[SUPPLIED MATERIAL Boundary: Start]

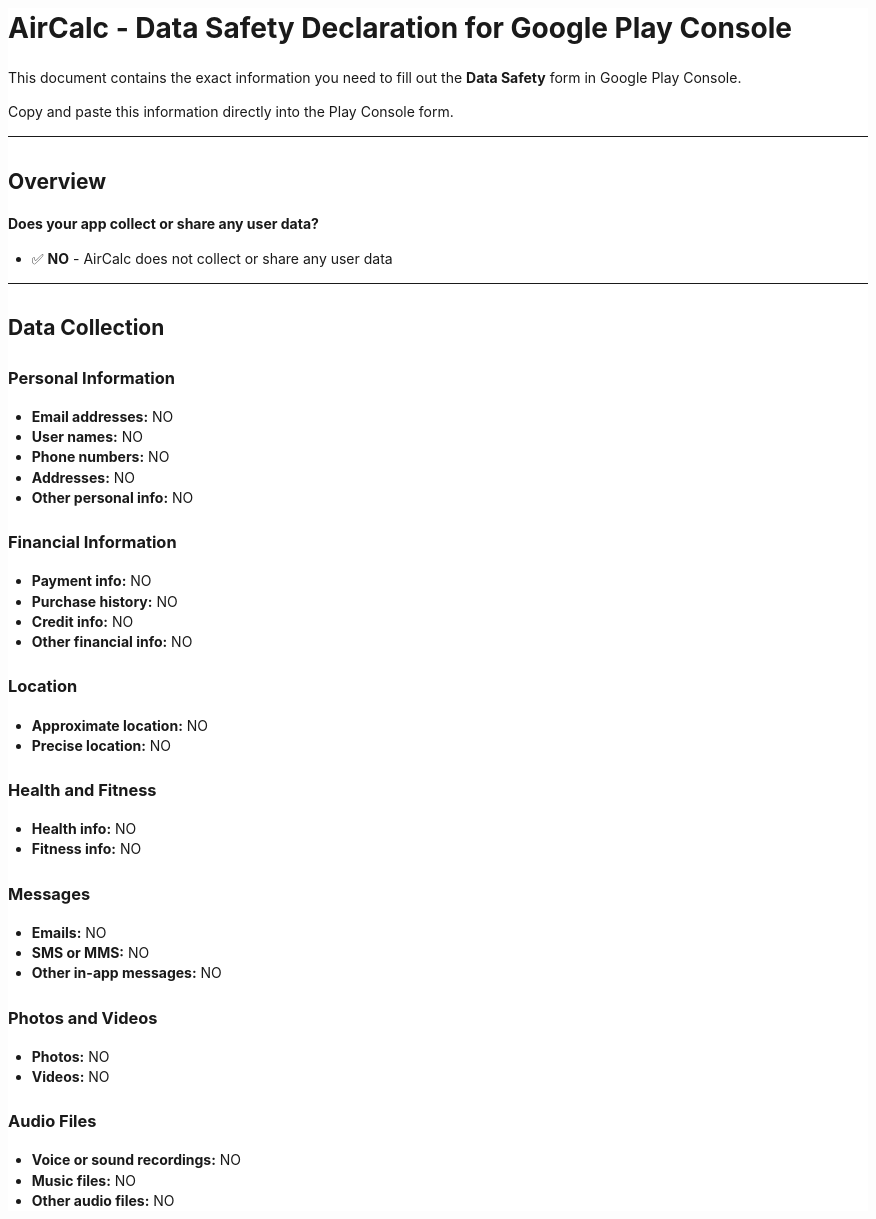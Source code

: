 # AirCalc - Data Safety Declaration for Google Play Console

This document contains the exact information you need to fill out the **Data Safety** form in Google Play Console.

Copy and paste this information directly into the Play Console form.

---

## Overview

**Does your app collect or share any user data?**
- ✅ **NO** - AirCalc does not collect or share any user data

---

## Data Collection

### Personal Information
- **Email addresses:** NO
- **User names:** NO
- **Phone numbers:** NO
- **Addresses:** NO
- **Other personal info:** NO

### Financial Information
- **Payment info:** NO
- **Purchase history:** NO
- **Credit info:** NO
- **Other financial info:** NO

### Location
- **Approximate location:** NO
- **Precise location:** NO

### Health and Fitness
- **Health info:** NO
- **Fitness info:** NO

### Messages
- **Emails:** NO
- **SMS or MMS:** NO
- **Other in-app messages:** NO

### Photos and Videos
- **Photos:** NO
- **Videos:** NO

### Audio Files
- **Voice or sound recordings:** NO
- **Music files:** NO
- **Other audio files:** NO
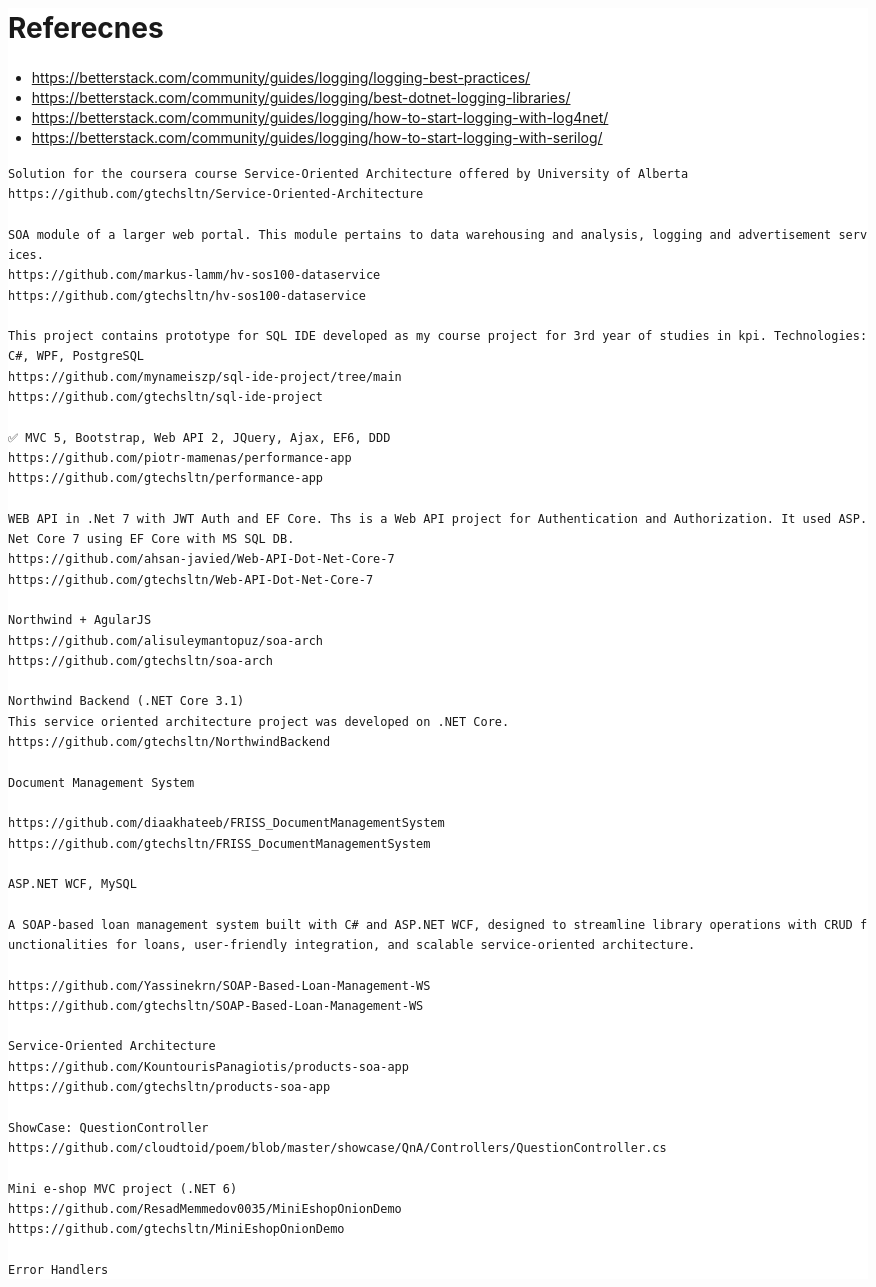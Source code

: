 # Referecnes
+ https://betterstack.com/community/guides/logging/logging-best-practices/
+ https://betterstack.com/community/guides/logging/best-dotnet-logging-libraries/
+ https://betterstack.com/community/guides/logging/how-to-start-logging-with-log4net/
+ https://betterstack.com/community/guides/logging/how-to-start-logging-with-serilog/

```
Solution for the coursera course Service-Oriented Architecture offered by University of Alberta
https://github.com/gtechsltn/Service-Oriented-Architecture

SOA module of a larger web portal. This module pertains to data warehousing and analysis, logging and advertisement services.
https://github.com/markus-lamm/hv-sos100-dataservice
https://github.com/gtechsltn/hv-sos100-dataservice

This project contains prototype for SQL IDE developed as my course project for 3rd year of studies in kpi. Technologies: C#, WPF, PostgreSQL
https://github.com/mynameiszp/sql-ide-project/tree/main
https://github.com/gtechsltn/sql-ide-project

✅ MVC 5, Bootstrap, Web API 2, JQuery, Ajax, EF6, DDD
https://github.com/piotr-mamenas/performance-app
https://github.com/gtechsltn/performance-app

WEB API in .Net 7 with JWT Auth and EF Core. Ths is a Web API project for Authentication and Authorization. It used ASP.Net Core 7 using EF Core with MS SQL DB.
https://github.com/ahsan-javied/Web-API-Dot-Net-Core-7
https://github.com/gtechsltn/Web-API-Dot-Net-Core-7

Northwind + AgularJS
https://github.com/alisuleymantopuz/soa-arch
https://github.com/gtechsltn/soa-arch

Northwind Backend (.NET Core 3.1)
This service oriented architecture project was developed on .NET Core.
https://github.com/gtechsltn/NorthwindBackend

Document Management System

https://github.com/diaakhateeb/FRISS_DocumentManagementSystem
https://github.com/gtechsltn/FRISS_DocumentManagementSystem

ASP.NET WCF, MySQL

A SOAP-based loan management system built with C# and ASP.NET WCF, designed to streamline library operations with CRUD functionalities for loans, user-friendly integration, and scalable service-oriented architecture.

https://github.com/Yassinekrn/SOAP-Based-Loan-Management-WS
https://github.com/gtechsltn/SOAP-Based-Loan-Management-WS

Service-Oriented Architecture
https://github.com/KountourisPanagiotis/products-soa-app
https://github.com/gtechsltn/products-soa-app

ShowCase: QuestionController
https://github.com/cloudtoid/poem/blob/master/showcase/QnA/Controllers/QuestionController.cs

Mini e-shop MVC project (.NET 6)
https://github.com/ResadMemmedov0035/MiniEshopOnionDemo
https://github.com/gtechsltn/MiniEshopOnionDemo

Error Handlers
```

[SUPPLIED MATERIAL Boundary: End]

DIRECTIONS FOR THIS TASK:
Tell me how many lines of the records include the word "MiniEshopOnionDemo", and say nothing else.

WRITTEN ANSWER:
2